(Records drawn from a dataset)
------------------------------------------------

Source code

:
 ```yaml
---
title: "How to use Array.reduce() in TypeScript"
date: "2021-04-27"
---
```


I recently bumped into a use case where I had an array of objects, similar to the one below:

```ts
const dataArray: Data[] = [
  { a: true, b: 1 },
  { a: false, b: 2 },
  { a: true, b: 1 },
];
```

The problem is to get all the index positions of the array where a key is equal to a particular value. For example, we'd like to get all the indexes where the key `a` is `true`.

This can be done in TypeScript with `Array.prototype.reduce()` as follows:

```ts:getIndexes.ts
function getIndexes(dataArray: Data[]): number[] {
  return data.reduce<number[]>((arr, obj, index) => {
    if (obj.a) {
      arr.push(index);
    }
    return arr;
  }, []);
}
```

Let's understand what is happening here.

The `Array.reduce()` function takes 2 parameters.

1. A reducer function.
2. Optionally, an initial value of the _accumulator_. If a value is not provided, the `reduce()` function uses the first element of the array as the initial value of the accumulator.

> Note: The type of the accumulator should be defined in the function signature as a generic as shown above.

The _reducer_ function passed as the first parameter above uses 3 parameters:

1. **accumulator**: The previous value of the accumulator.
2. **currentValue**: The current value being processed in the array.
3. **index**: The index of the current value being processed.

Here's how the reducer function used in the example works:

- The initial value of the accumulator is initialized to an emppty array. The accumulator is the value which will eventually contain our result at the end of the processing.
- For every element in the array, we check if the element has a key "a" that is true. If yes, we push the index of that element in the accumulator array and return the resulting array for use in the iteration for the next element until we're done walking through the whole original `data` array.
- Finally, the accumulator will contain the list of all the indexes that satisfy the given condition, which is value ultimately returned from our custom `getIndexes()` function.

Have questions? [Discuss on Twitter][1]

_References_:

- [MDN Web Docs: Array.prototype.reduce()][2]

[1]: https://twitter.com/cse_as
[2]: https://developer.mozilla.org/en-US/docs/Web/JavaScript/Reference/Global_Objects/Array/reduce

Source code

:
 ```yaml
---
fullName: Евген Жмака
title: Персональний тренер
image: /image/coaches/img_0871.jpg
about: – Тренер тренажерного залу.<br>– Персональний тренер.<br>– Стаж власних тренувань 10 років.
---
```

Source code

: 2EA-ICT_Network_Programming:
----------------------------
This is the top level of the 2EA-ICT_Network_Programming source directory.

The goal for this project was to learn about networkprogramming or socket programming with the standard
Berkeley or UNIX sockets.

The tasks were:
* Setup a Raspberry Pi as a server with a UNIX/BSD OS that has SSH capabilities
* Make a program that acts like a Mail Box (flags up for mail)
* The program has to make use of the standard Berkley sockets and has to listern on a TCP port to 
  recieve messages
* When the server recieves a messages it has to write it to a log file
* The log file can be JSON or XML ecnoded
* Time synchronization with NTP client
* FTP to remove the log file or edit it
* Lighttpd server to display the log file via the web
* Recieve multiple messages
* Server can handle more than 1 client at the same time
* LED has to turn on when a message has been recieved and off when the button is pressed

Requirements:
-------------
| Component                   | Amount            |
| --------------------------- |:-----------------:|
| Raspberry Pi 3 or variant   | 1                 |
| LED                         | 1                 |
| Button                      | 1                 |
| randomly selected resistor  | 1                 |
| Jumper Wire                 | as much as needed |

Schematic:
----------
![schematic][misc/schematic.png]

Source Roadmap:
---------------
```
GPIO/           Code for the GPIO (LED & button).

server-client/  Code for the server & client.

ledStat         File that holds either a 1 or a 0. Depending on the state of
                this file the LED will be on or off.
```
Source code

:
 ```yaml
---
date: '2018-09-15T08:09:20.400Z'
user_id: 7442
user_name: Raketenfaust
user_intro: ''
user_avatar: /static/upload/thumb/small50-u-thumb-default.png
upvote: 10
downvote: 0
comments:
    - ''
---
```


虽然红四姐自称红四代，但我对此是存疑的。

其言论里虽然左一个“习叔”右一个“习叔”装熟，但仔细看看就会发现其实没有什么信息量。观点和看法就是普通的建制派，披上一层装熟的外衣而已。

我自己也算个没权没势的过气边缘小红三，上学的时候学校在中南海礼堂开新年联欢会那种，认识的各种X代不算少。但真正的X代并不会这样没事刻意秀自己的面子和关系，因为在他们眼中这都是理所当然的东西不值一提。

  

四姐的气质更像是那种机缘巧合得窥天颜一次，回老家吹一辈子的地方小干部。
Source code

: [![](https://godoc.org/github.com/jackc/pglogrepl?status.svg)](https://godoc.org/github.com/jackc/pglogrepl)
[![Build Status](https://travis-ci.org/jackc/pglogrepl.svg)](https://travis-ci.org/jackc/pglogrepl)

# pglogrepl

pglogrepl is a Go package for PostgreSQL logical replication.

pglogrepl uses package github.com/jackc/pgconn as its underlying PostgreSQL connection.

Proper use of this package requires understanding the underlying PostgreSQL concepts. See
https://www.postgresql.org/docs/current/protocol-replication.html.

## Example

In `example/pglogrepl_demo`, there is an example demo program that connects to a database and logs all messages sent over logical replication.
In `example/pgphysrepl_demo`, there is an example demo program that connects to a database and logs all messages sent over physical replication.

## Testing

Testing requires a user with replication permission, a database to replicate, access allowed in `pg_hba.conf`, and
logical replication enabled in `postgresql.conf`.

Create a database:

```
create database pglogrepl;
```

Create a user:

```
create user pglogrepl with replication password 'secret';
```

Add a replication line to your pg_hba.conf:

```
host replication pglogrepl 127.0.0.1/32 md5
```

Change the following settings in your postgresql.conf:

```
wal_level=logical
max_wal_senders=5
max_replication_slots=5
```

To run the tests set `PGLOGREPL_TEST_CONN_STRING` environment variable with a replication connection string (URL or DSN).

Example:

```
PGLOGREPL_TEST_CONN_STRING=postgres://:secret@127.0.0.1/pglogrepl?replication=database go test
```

------------------------------------------------

» REQUIREMENT: If a line above holds the string "done", copy it out.

» ANSWER BOX:
This can be done in TypeScript with `Array.prototype.reduce()` as follows:
- For every element in the array, we check if the element has a key "a" that is true. If yes, we push the index of that element in the accumulator array and return the resulting array for use in the iteration for the next element until we're done walking through the whole original `data` array.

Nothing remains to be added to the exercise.